[Excerpts from a dataset]
========================================================================

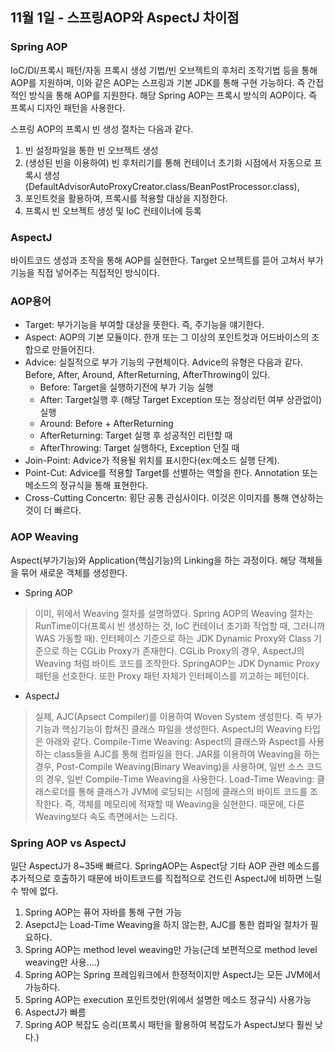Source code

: ## 11월 1일 - 스프링AOP와 AspectJ 차이점
### Spring AOP
IoC/DI/프록시 패턴/자동 프록시 생성 기법/빈 오브젝트의 후처리 조작기법 등을 통해 AOP를 지원하며, 이와 같은 AOP는 스프링과 기본 JDK를 통해 구현 가능하다. 즉 간접적인 방식을 통해 AOP를 지원한다. 해당 Spring AOP는 프록시 방식의 AOP이다. 즉 프록시 디자인 패턴을 사용한다.

스프링 AOP의 프록시 빈 생성 절차는 다음과 같다.
1. 빈 설정파일을 통한 빈 오브젝트 생성
2. (생성된 빈을 이용하여) 빈 후처리기를 통해 컨테이너 초기화 시점에서 자동으로 프록시 생성(DefaultAdvisorAutoProxyCreator.class/BeanPostProcessor.class),
3. 포인트컷을 활용하여, 프록시를 적용할 대상을 지정한다.
4. 프록시 빈 오브젝트 생성 및 IoC 컨테이너에 등록

### AspectJ
바이트코드 생성과 조작을 통해 AOP를 실현한다. Target 오브젝트를 뜯어 고쳐서 부가기능을 직접 넣어주는 직접적인 방식이다. 


### AOP용어
- Target: 부가기능을 부여할 대상을 뜻한다. 즉, 주기능을 얘기한다.
- Aspect: AOP의 기본 모듈이다. 한개 또는 그 이상의 포인트컷과 어드바이스의 조합으로 만들어진다.
- Advice: 실질적으로 부가 기능의 구현체이다. Advice의 유형은 다음과 같다. Before, After, Around, AfterReturning, AfterThrowing이 있다.
  - Before: Target을 실행하기전에 부가 기능 실행
  - After: Target실행 후 (해당 Target Exception 또는 정상리턴 여부 상관없이) 실행
  - Around: Before + AfterReturning
  - AfterReturning: Target 실행 후 성공적인 리턴할 때
  - AfterThrowing: Target 실행하다, Exception 던질 때
- Join-Point: Advice가 적용될 위치를 표시한다(ex:메소드 실행 단계).
- Point-Cut: Advice를 적용할 Target를 선별하는 역할을 한다. Annotation 또는 메소드의 정규식을 통해 표현한다.
- Cross-Cutting Concertn: 횡단 공통 관심사이다. 이것은 이미지를 통해 연상하는 것이 더 빠르다. 

### AOP Weaving
Aspect(부가기능)와 Application(핵심기능)의 Linking을 하는 과정이다. 해당 객체들을 묶어 새로운 객체를 생성한다.

- Spring AOP
> 이미, 위에서 Weaving 절차를 설명하였다. Spring AOP의 Weaving 절차는 RunTime이다(프록시 빈 생성하는 것, IoC 컨테이너 초기화 작업할 때, 그러니까 WAS 가동할 때).
인터페이스 기준으로 하는 JDK Dynamic Proxy와 Class 기준으로 하는 CGLib Proxy가 존재한다. CGLib Proxy의 경우, AspectJ의 Weaving 처럼 바이트 코드를 조작한다. SpringAOP는 JDK Dynamic Proxy 패턴을 선호한다. 또한 Proxy 패턴 자체가 인터페이스를 끼고하는 페턴이다.

- AspectJ
> 실제, AJC(Apsect Compiler)를 이용하여 Woven System 생성한다. 즉 부가기능과 핵심기능이 합쳐진 클래스 파일을 생성한다. AspectJ의 Weaving 타입은 아래와 같다.
Compile-Time Weaving: Aspect의 클래스와 Aspect를 사용하는 class들을 AJC를 통해 컴파일을 한다. JAR를 이용하여 Weaving을 하는 경우, Post-Compile Weaving(Binary Weaving)을 사용하며, 일반 소스 코드의 경우, 일반 Compile-Time Weaving을 사용한다.
Load-Time Weaving: 클래스로더를 통해 클래스가 JVM에 로딩되는 시점에 클래스의 바이트 코드를 조작한다. 즉, 객체를 메모리에 적재할 때 Weaving을 실현한다. 때문에, 다른 Weaving보다 속도 측면에서는 느리다.

### Spring AOP vs AspectJ
일단 AspectJ가 8~35배 빠르다. SpringAOP는 Aspect당 기타 AOP 관련 메소드를 추가적으로 호출하기 때문에 바이트코드를 직접적으로 건드린 AspectJ에 비하면 느릴 수 밖에 없다.

1. Spring AOP는 퓨어 자바를 통해 구현 가능
2. AsepctJ는 Load-Time Weaving을 하지 않는한, AJC를 통한 컴파일 절차가 필요하다.
3. Spring AOP는 method level weaving만 가능(근데 보편적으로 method level weaving만 사용....)
4. Spring AOP는 Spring 프레임워크에서 한정적이지만 AspectJ는 모든 JVM에서 가능하다.
5. Spring AOP는 execution 포인트컷만(위에서 설명한 메소드 정규식) 사용가능
6. AspectJ가 빠름
7. Spring AOP 복잡도 승리(프록시 패턴을 활용하여 복잡도가 AspectJ보다 훨씬 낮다.)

========================================================================

TASK =>
Take the lines from the one containing "- AfterReturning: Target 실행 후 성공적인 리턴할 때" through the final line of the entries above, and set them down exactly, with nothing added.

TASK RESULT =>
  - AfterReturning: Target 실행 후 성공적인 리턴할 때
  - AfterThrowing: Target 실행하다, Exception 던질 때
- Join-Point: Advice가 적용될 위치를 표시한다(ex:메소드 실행 단계).
- Point-Cut: Advice를 적용할 Target를 선별하는 역할을 한다. Annotation 또는 메소드의 정규식을 통해 표현한다.
- Cross-Cutting Concertn: 횡단 공통 관심사이다. 이것은 이미지를 통해 연상하는 것이 더 빠르다. 

### AOP Weaving
Aspect(부가기능)와 Application(핵심기능)의 Linking을 하는 과정이다. 해당 객체들을 묶어 새로운 객체를 생성한다.

- Spring AOP
> 이미, 위에서 Weaving 절차를 설명하였다. Spring AOP의 Weaving 절차는 RunTime이다(프록시 빈 생성하는 것, IoC 컨테이너 초기화 작업할 때, 그러니까 WAS 가동할 때).
인터페이스 기준으로 하는 JDK Dynamic Proxy와 Class 기준으로 하는 CGLib Proxy가 존재한다. CGLib Proxy의 경우, AspectJ의 Weaving 처럼 바이트 코드를 조작한다. SpringAOP는 JDK Dynamic Proxy 패턴을 선호한다. 또한 Proxy 패턴 자체가 인터페이스를 끼고하는 페턴이다.

- AspectJ
> 실제, AJC(Apsect Compiler)를 이용하여 Woven System 생성한다. 즉 부가기능과 핵심기능이 합쳐진 클래스 파일을 생성한다. AspectJ의 Weaving 타입은 아래와 같다.
Compile-Time Weaving: Aspect의 클래스와 Aspect를 사용하는 class들을 AJC를 통해 컴파일을 한다. JAR를 이용하여 Weaving을 하는 경우, Post-Compile Weaving(Binary Weaving)을 사용하며, 일반 소스 코드의 경우, 일반 Compile-Time Weaving을 사용한다.
Load-Time Weaving: 클래스로더를 통해 클래스가 JVM에 로딩되는 시점에 클래스의 바이트 코드를 조작한다. 즉, 객체를 메모리에 적재할 때 Weaving을 실현한다. 때문에, 다른 Weaving보다 속도 측면에서는 느리다.

### Spring AOP vs AspectJ
일단 AspectJ가 8~35배 빠르다. SpringAOP는 Aspect당 기타 AOP 관련 메소드를 추가적으로 호출하기 때문에 바이트코드를 직접적으로 건드린 AspectJ에 비하면 느릴 수 밖에 없다.

1. Spring AOP는 퓨어 자바를 통해 구현 가능
2. AsepctJ는 Load-Time Weaving을 하지 않는한, AJC를 통한 컴파일 절차가 필요하다.
3. Spring AOP는 method level weaving만 가능(근데 보편적으로 method level weaving만 사용....)
4. Spring AOP는 Spring 프레임워크에서 한정적이지만 AspectJ는 모든 JVM에서 가능하다.
5. Spring AOP는 execution 포인트컷만(위에서 설명한 메소드 정규식) 사용가능
6. AspectJ가 빠름
7. Spring AOP 복잡도 승리(프록시 패턴을 활용하여 복잡도가 AspectJ보다 훨씬 낮다.)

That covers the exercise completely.